He Wasn’t Wrong

In the Parable of the Talents in Matthew 25, there is a fascinating character — the servant who received just one talent. He was not a foolish man. In fact, he had a surprisingly accurate understanding of who God is.

Listen to what he said when he stood before his master:

“Master, I knew you to be a hard man, reaping where you did not sow, and gathering where you scattered no seed.” (Matthew 25:24)

“Reaping where you did not sow.” This is a confession that God is the One who creates something out of nothing. And he wasn’t wrong. The God who spoke the universe into existence from nothing, who fed five thousand people with five loaves and two fish, who raised Lazarus from the dead — this is the God this servant knew.

His observation was accurate. His interpretation was sound. Theologically, he wasn’t off base. So why did the master call him a “wicked and lazy servant”?


When Knowing Never Becomes Living

The problem was in the conclusion he drew. His inner logic probably went something like this:

“God creates something out of nothing. So why do I need to go and trade? God can handle it.”

On the surface, it sounds almost pious — like saying, “I trust God, so I trust God will take care of it.” But underneath that reasoning was something else entirely: a laziness that avoided the responsibility he had been given. Knowledge of God had become not a motivation for obedience, but an excuse for disobedience.

When we read Scripture, we need Observation, Interpretation, and Application. This servant did well on the first two. But application was missing. What he knew never became how he lived. And that one gap changed everything.


The Talent Itself Was Already Grace

There is something else worth sitting with here. What the master entrusted to the servant was not merely money. It was grace.

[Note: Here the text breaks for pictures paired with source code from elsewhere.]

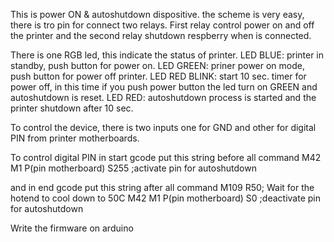 This is power ON & autoshutdown dispositive.
the scheme is very easy, there is tro pin for connect two relays. First relay control power on and off the printer and the second relay shutdown respberry when is connected.

There is one RGB led, this indicate the status of printer.
LED BLUE: printer in standby, push button for power on.
LED GREEN: priner power on mode, push button for power off printer.
LED RED BLINK: start 10 sec. timer for power off, in this time if you push power button the 
                             led turn on GREEN and autoshutdown is reset.
LED RED: autoshutdown process is started and the printer shutdown after 10 sec.

To control the device, there is two inputs one for GND and other for digital PIN from printer motherboards.

To control digital PIN in start gcode put this string before all command 
M42 M1 P(pin motherboard) S255 ;activate pin for autoshutdown

and in end gcode put this string after all command
M109 R50; Wait for the hotend to cool down to 50C
M42 M1 P(pin motherboard) S0 ;deactivate pin for autoshutdown

Write the firmware on arduino

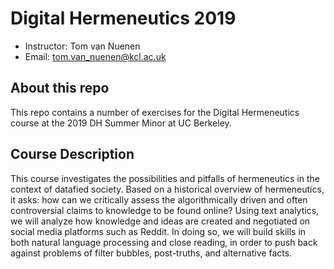 # Digital Hermeneutics 2019

 - Instructor: Tom van Nuenen
 - Email: tom.van_nuenen@kcl.ac.uk

## About this repo

This repo contains a number of exercises for the Digital Hermeneutics course at the 2019 DH Summer Minor at UC Berkeley.


## Course Description

This course investigates the possibilities and pitfalls of hermeneutics in the context of datafied society. Based on a historical overview of hermeneutics, it asks: how can we critically assess the algorithmically driven and often controversial claims to knowledge to be found online? Using text analytics, we will analyze how knowledge and ideas are created and negotiated on social media platforms such as Reddit. In doing so, we will build skills in both natural language processing and close reading, in order to push back against problems of filter bubbles, post-truths, and alternative facts. 

 

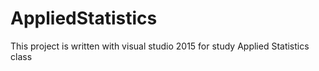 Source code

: # AppliedStatistics

This project is written with visual studio 2015 for study Applied Statistics class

The very act of placing a talent into the hands of someone who had nothing — that entrusting was itself an extraordinary gift. Think about Jacob. He was a man who once slept on the bare ground with a stone for a pillow, with nothing to his name. Yet when God gave him wealth enough to divide into two camps, Jacob understood that what he had was not his own — it had been entrusted to him by God. That is why he could freely offer it all back to his brother Esau.

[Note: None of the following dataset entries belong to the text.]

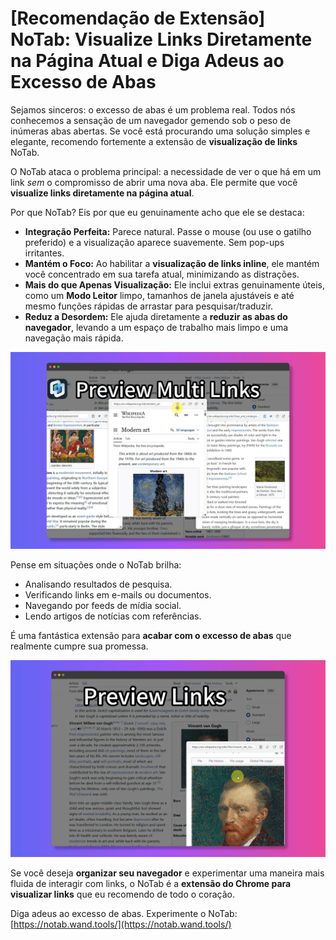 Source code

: # [Recomendação de Extensão] NoTab: Visualize Links Diretamente na Página Atual e Diga Adeus ao Excesso de Abas

Sejamos sinceros: o excesso de abas é um problema real. Todos nós conhecemos a sensação de um navegador gemendo sob o peso de inúmeras abas abertas. Se você está procurando uma solução simples e elegante, recomendo fortemente a extensão de **visualização de links** NoTab.

O NoTab ataca o problema principal: a necessidade de ver o que há em um link *sem* o compromisso de abrir uma nova aba. Ele permite que você **visualize links diretamente na página atual**.

Por que NoTab? Eis por que eu genuinamente acho que ele se destaca:

*   **Integração Perfeita:** Parece natural. Passe o mouse (ou use o gatilho preferido) e a visualização aparece suavemente. Sem pop-ups irritantes.
*   **Mantém o Foco:** Ao habilitar a **visualização de links inline**, ele mantém você concentrado em sua tarefa atual, minimizando as distrações.
*   **Mais do que Apenas Visualização:** Ele inclui extras genuinamente úteis, como um **Modo Leitor** limpo, tamanhos de janela ajustáveis e até mesmo funções rápidas de arrastar para pesquisar/traduzir.
*   **Reduz a Desordem:** Ele ajuda diretamente a **reduzir as abas do navegador**, levando a um espaço de trabalho mais limpo e uma navegação mais rápida.

![NoTab visualizando um link suavemente](../images/notab1.png)

Pense em situações onde o NoTab brilha:
*   Analisando resultados de pesquisa.
*   Verificando links em e-mails ou documentos.
*   Navegando por feeds de mídia social.
*   Lendo artigos de notícias com referências.

É uma fantástica extensão para **acabar com o excesso de abas** que realmente cumpre sua promessa.

![Configurações e recursos do NoTab](../images/notab2.png)

Se você deseja **organizar seu navegador** e experimentar uma maneira mais fluida de interagir com links, o NoTab é a **extensão do Chrome para visualizar links** que eu recomendo de todo o coração.

Diga adeus ao excesso de abas. Experimente o NoTab: [https://notab.wand.tools/](https://notab.wand.tools/)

Those who understand grace let what they have received flow outward. But the one-talent servant did the opposite. He buried grace in the ground.

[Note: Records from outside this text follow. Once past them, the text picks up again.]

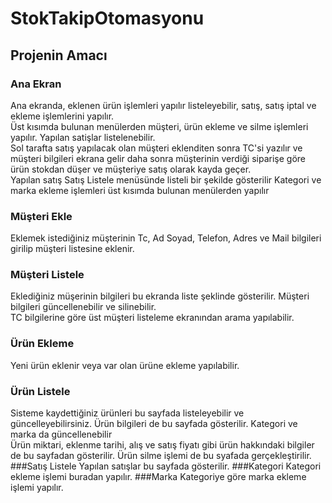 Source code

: # StokTakipOtomasyonu
## Projenin Amacı
### Ana Ekran
Ana ekranda, eklenen ürün işlemleri yapılır listeleyebilir, satış, satış iptal ve ekleme işlemlerini yapılır.<br/> 
Üst kısımda bulunan menülerden müşteri, ürün ekleme ve silme işlemleri yapılır. Yapılan satişlar listelenebilir. <br/>
Sol tarafta satış yapılacak olan müşteri eklenditen sonra TC'si yazılır ve müşteri bilgileri ekrana gelir daha sonra müşterinin verdiği siparişe göre ürün stokdan düşer ve müşteriye satış olarak kayda geçer.<br/>
Yapılan satış Satış Listele menüsünde listeli bir şekilde gösterilir
Kategori ve marka ekleme işlemleri üst kısımda bulunan menülerden yapılır <br/>
### Müşteri Ekle
Eklemek istediğiniz müşterinin Tc, Ad Soyad, Telefon, Adres ve Mail bilgileri girilip müşteri listesine eklenir. 
### Müşteri Listele
Eklediğiniz müşerinin bilgileri bu ekranda liste şeklinde gösterilir. Müşteri bilgileri güncellenebilir ve silinebilir.<br/>
TC bilgilerine göre üst müşteri listeleme ekranından arama yapılabilir.
### Ürün Ekleme
Yeni ürün eklenir veya var olan ürüne ekleme yapılabilir.
### Ürün Listele
Sisteme kaydettiğiniz ürünleri bu sayfada listeleyebilir ve güncelleyebilirsiniz. Ürün bilgileri de bu sayfada gösterilir. Kategori ve marka da güncellenebilir<br/>
Ürün miktari, eklenme tarihi, alış ve satış fiyatı gibi ürün hakkındaki bilgiler de bu sayfadan gösterilir.
Ürün silme işlemi de bu syafada gerçekleştirilir.
###Satış Listele
Yapılan satışlar bu sayfada gösterilir.
###Kategori
Kategori ekleme işlemi buradan yapılır.
###Marka
Kategoriye göre marka ekleme işlemi yapılır.
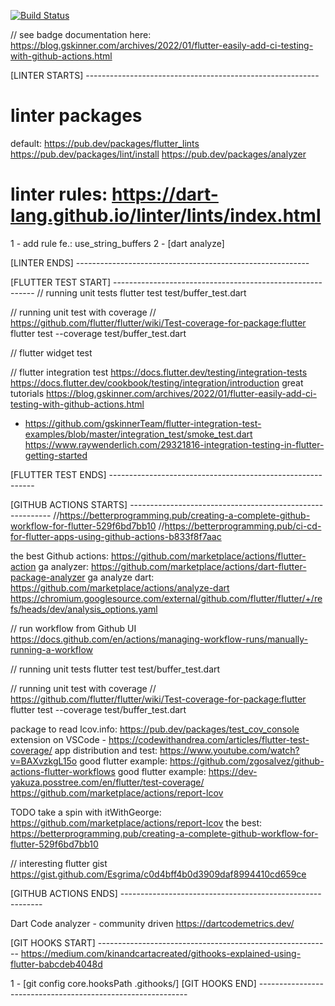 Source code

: <a href="https://github.com/ehealthstrom/static_analyzer/actions"><img src="https://github.com/ehealthstrom/static_analyzer/workflows/3rd dart analyzer + unit with coverage + coverage/badge.svg" alt="Build Status"></a>

// see badge documentation here: https://blog.gskinner.com/archives/2022/01/flutter-easily-add-ci-testing-with-github-actions.html

[LINTER STARTS] ----------------------------------------------------------

# linter packages
default: https://pub.dev/packages/flutter_lints
https://pub.dev/packages/lint/install
https://pub.dev/packages/analyzer

# linter rules: https://dart-lang.github.io/linter/lints/index.html

1 - add rule fe.: use_string_buffers
2 - [dart analyze]

[LINTER ENDS] ----------------------------------------------------------

[FLUTTER TEST START] ----------------------------------------------------------
// running unit tests
flutter test test/buffer_test.dart

// running unit test with coverage
// https://github.com/flutter/flutter/wiki/Test-coverage-for-package:flutter
flutter test --coverage test/buffer_test.dart

// flutter widget test

// flutter integration test
https://docs.flutter.dev/testing/integration-tests
https://docs.flutter.dev/cookbook/testing/integration/introduction
great tutorials
https://blog.gskinner.com/archives/2022/01/flutter-easily-add-ci-testing-with-github-actions.html
 + https://github.com/gskinnerTeam/flutter-integration-test-examples/blob/master/integration_test/smoke_test.dart
https://www.raywenderlich.com/29321816-integration-testing-in-flutter-getting-started

[FLUTTER TEST ENDS] -----------------------------------------------------------

[GITHUB ACTIONS STARTS] ----------------------------------------------------------
//https://betterprogramming.pub/creating-a-complete-github-workflow-for-flutter-529f6bd7bb10
//https://betterprogramming.pub/ci-cd-for-flutter-apps-using-github-actions-b833f8f7aac

the best Github actions: https://github.com/marketplace/actions/flutter-action
ga analyzer: https://github.com/marketplace/actions/dart-flutter-package-analyzer
ga analyze dart: https://github.com/marketplace/actions/analyze-dart
https://chromium.googlesource.com/external/github.com/flutter/flutter/+/refs/heads/dev/analysis_options.yaml

// run workflow from Github UI
https://docs.github.com/en/actions/managing-workflow-runs/manually-running-a-workflow

// running unit tests
flutter test test/buffer_test.dart

// running unit test with coverage
// https://github.com/flutter/flutter/wiki/Test-coverage-for-package:flutter
flutter test --coverage test/buffer_test.dart

package to read lcov.info: https://pub.dev/packages/test_cov_console
extension on VSCode - https://codewithandrea.com/articles/flutter-test-coverage/
app distribution and test: https://www.youtube.com/watch?v=BAXvzkgL15o
good flutter example: https://github.com/zgosalvez/github-actions-flutter-workflows
good flutter example: https://dev-yakuza.posstree.com/en/flutter/test-coverage/
https://github.com/marketplace/actions/report-lcov

TODO take a spin with itWithGeorge: https://github.com/marketplace/actions/report-lcov
the best: https://betterprogramming.pub/creating-a-complete-github-workflow-for-flutter-529f6bd7bb10

// interesting flutter gist
https://gist.github.com/Esgrima/c0d4bff4b0d3909daf8994410cd659ce

[GITHUB ACTIONS ENDS] ----------------------------------------------------------

Dart Code analyzer - community driven
https://dartcodemetrics.dev/

[GIT HOOKS START] ----------------------------------------------------------
https://medium.com/kinandcartacreated/githooks-explained-using-flutter-babcdeb4048d

1 - [git config core.hooksPath .githooks/]
[GIT HOOKS END] ------------------------------------------------------------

What Was Different About the Five-Talent Servant?

The servants who received five talents and two talents also knew who God was. But they reached an entirely different conclusion:

“God has entrusted this to me. So I need to go and put it to work.”

For them, God’s power was not a reason to do nothing — it was the reason to act. Grace gave birth to responsibility. And their master said to them:

“Well done, good and faithful servant. You have been faithful over a little; I will set you over much. Enter into the joy of your master.” (Matthew 25:23)

Faithfulness is not about how much ability you have. It is about how faithfully you respond to what you have been given.


Am I Doing the Same Thing?

This parable is not just a story from two thousand years ago. The logic of the one-talent servant is alive and well in us today.

“God can handle it — why does it have to be me?” “I’ve prayed about it. God will take care of it.” “I don’t have enough ability. God will use someone more gifted.”

It all sounds humble. It sounds spiritual. But is there a laziness hiding inside — a quiet burying of what has been entrusted to us? Knowing the Word but not living it. Receiving grace but never letting it flow outward. That is what it looks like to bury your talent in the ground.

The tragedy of the one-talent servant did not come from ignorance. It came from knowledge — knowing God, but letting that knowledge leave his life unchanged.

So what has been entrusted to you today? Large or small, the simple fact that God has entrusted it to you is reason enough. Don’t bury it. Put it to work. Let it flow. The life of someone who truly understands grace is a life that gives away what it has received.

“Am I living like this without even realizing it?” — May that question belong to each of us today.